● **INSTRUCTIONS FOR THE TASK**:
From the first line to the last, retype the data below exactly.

● **PROVIDED MATERIAL**:
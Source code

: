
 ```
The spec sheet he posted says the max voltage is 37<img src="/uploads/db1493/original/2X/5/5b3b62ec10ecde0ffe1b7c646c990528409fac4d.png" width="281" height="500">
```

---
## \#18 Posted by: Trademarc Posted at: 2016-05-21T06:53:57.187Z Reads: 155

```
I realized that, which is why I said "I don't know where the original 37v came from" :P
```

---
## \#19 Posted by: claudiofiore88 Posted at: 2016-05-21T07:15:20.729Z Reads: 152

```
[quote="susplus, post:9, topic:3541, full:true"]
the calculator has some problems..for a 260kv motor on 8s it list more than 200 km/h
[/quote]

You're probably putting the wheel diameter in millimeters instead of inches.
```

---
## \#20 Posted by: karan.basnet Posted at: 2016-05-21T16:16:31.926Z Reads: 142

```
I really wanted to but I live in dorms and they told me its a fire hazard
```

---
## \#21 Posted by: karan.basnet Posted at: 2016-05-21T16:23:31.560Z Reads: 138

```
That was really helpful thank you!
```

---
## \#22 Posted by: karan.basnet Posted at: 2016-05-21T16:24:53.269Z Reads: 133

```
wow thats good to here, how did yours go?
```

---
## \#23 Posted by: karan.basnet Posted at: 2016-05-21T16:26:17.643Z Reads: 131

● **RESULT OF THIS TASK**:
Source code

:
 ```
The spec sheet he posted says the max voltage is 37<img src="/uploads/db1493/original/2X/5/5b3b62ec10ecde0ffe1b7c646c990528409fac4d.png" width="281" height="500">
```

---
## \#18 Posted by: Trademarc Posted at: 2016-05-21T06:53:57.187Z Reads: 155

```
I realized that, which is why I said "I don't know where the original 37v came from" :P
```

---
## \#19 Posted by: claudiofiore88 Posted at: 2016-05-21T07:15:20.729Z Reads: 152

```
[quote="susplus, post:9, topic:3541, full:true"]
the calculator has some problems..for a 260kv motor on 8s it list more than 200 km/h
[/quote]

You're probably putting the wheel diameter in millimeters instead of inches.
```

---
## \#20 Posted by: karan.basnet Posted at: 2016-05-21T16:16:31.926Z Reads: 142

```
I really wanted to but I live in dorms and they told me its a fire hazard
```

---
## \#21 Posted by: karan.basnet Posted at: 2016-05-21T16:23:31.560Z Reads: 138

```
That was really helpful thank you!
```

---
## \#22 Posted by: karan.basnet Posted at: 2016-05-21T16:24:53.269Z Reads: 133

```
wow thats good to here, how did yours go?
```

---
## \#23 Posted by: karan.basnet Posted at: 2016-05-21T16:26:17.643Z Reads: 131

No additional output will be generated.